De tudo, porém, o que me parece mais absurdo é que o
financiamento à ditadura cubana, calculado pelo Estado, supera US$ 500 milhões,
estando a fortalecer um regime que há muito deveria ter sido combatido por
todos os países da América, para que lá se implantasse a democracia. Tal amor à
ditadura caribenha demonstra a monumental hipocrisia dos ataques ao Paraguai e
a Honduras por terem, constitucional e democraticamente, afastado presidentes
incompetentes ou violadores da ordem jurídica dominante. Assim é que o artigo
225 da Constituição paraguaia permite o impeachment por mau desempenho, como
nos governos parlamentares, e o artigo 239 da Constituição hondurenha determina
a cassação do presidente que pretender defender a reeleição. É que a forma como
foram afastados estava prevista no texto constitucional aprovado, nessas
nações, democraticamente.
Como presidente do País, Dilma Rousseff merece respeito.

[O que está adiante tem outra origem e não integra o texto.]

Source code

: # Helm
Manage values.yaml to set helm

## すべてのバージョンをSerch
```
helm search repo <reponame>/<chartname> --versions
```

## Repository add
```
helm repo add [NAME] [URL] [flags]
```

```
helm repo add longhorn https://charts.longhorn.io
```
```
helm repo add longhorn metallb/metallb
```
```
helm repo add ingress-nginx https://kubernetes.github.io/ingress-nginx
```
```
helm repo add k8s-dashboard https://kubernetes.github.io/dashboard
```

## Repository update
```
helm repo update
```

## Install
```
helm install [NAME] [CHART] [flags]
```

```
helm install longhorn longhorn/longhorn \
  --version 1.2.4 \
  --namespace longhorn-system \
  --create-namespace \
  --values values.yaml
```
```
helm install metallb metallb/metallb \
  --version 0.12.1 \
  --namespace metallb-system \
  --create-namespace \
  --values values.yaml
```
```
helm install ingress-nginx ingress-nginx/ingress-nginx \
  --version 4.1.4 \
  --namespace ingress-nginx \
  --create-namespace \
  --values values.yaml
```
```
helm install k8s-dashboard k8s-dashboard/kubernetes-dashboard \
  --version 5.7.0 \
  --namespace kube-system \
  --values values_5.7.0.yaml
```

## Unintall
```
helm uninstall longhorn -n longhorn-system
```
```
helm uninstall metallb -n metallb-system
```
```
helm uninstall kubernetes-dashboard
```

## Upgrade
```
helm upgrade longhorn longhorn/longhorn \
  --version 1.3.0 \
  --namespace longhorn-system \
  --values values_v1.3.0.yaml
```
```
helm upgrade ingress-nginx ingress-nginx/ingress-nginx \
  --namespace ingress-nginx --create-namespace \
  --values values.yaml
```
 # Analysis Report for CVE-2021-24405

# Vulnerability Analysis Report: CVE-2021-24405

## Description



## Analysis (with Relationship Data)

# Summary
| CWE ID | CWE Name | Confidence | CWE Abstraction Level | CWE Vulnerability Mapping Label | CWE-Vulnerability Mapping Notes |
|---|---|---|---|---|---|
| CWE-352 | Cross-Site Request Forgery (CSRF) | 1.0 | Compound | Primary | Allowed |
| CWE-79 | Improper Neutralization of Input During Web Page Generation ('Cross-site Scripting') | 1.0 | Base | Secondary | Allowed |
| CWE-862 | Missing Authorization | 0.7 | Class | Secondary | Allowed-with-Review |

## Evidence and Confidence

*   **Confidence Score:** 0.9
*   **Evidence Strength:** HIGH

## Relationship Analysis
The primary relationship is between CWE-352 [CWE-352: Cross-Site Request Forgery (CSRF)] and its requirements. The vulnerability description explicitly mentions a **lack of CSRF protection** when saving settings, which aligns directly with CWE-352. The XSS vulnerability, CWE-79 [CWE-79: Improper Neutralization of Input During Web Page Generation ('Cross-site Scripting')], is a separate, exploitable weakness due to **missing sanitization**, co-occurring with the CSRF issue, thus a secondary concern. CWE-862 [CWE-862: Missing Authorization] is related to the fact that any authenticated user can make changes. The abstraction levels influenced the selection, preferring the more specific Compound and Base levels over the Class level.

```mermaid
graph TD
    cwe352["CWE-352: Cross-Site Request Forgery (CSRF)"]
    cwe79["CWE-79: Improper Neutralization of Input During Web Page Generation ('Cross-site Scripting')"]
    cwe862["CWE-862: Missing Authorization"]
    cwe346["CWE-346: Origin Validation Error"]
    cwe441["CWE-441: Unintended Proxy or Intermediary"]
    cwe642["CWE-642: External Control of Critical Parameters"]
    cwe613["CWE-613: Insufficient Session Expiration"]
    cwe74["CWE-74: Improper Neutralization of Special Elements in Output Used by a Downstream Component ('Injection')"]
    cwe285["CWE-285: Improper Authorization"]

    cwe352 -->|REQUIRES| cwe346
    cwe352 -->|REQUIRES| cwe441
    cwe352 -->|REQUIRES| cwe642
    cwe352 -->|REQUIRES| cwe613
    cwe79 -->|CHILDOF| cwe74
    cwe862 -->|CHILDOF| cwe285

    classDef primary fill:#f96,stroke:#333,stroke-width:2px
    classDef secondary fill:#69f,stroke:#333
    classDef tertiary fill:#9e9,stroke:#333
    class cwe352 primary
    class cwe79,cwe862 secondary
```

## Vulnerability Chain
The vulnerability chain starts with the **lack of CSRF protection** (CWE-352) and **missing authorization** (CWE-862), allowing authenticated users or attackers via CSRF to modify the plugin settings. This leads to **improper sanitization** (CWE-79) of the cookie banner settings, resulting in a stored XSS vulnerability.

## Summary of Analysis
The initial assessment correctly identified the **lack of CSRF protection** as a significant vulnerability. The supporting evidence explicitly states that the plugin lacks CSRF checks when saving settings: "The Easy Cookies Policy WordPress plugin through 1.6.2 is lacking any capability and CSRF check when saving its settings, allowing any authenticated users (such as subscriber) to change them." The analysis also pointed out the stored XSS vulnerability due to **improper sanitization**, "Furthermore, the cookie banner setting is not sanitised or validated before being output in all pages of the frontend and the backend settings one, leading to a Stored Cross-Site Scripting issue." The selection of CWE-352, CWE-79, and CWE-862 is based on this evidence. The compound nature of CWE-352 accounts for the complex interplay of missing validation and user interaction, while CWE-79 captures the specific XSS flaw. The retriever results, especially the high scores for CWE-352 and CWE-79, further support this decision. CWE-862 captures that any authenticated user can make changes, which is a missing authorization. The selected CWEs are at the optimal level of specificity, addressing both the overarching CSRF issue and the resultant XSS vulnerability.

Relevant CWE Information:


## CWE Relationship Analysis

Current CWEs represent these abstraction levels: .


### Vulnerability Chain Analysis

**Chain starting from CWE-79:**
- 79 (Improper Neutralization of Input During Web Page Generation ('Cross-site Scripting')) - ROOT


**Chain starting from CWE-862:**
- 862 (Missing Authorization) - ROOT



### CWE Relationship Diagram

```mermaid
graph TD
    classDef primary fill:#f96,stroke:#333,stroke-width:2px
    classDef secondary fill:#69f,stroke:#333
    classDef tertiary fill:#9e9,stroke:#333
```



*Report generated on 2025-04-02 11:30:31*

Dela divirjo, entretanto, desde sua luta guerrilheira, que atrasou a
redemocratização do Brasil, obtida, por nós, advogados, com a melhor das armas,
que é a palavra. E considero que seu permanente fascínio pelas ditaduras ou
semiditaduras, como as de Cuba, Venezuela e Bolívia, é perigoso para o Brasil,
principalmente quando leva à adoção de medidas como a "operação de mais
médicos cubanos", pois fora de nossas tradições democráticas.
Valeria a pena a presidente refletir se tais medidas, de
nítido objetivo eleitoreiro, não poderão transformar-se ao longo da campanha em
arma contra o próprio governo, mormente se os candidatos de oposição se
dedicarem a explorar o fato de que o que se objetiva mesmo é financiar aquele
regime totalitário. A campanha Mais Médicos poderá tornar-se o mote "mais
dinheiro para a ditadura cubana", pondo em evidência não o interesse
público do povo brasileiro, mas a coerência da presidente com seu passado
guerrilheiro, gerando dúvidas sobre seu apreço aos ideais democráticos.
* É professor emérito das universidades Mackenzie, Unip,
Unifieo, UniFMU, do CIEE/O Estado de S. Paulo, das escolas de Comando e
Estado-maior do Exército e Superior de Guerra, é presidente do Conselho
Superior de Direito da FECOMERCIO-SP e fundador e presidente honorário do
Centro de Extensão Universitária.
Artigo
publicado no jornal O Estado de S. Paulo em 23/01/2014.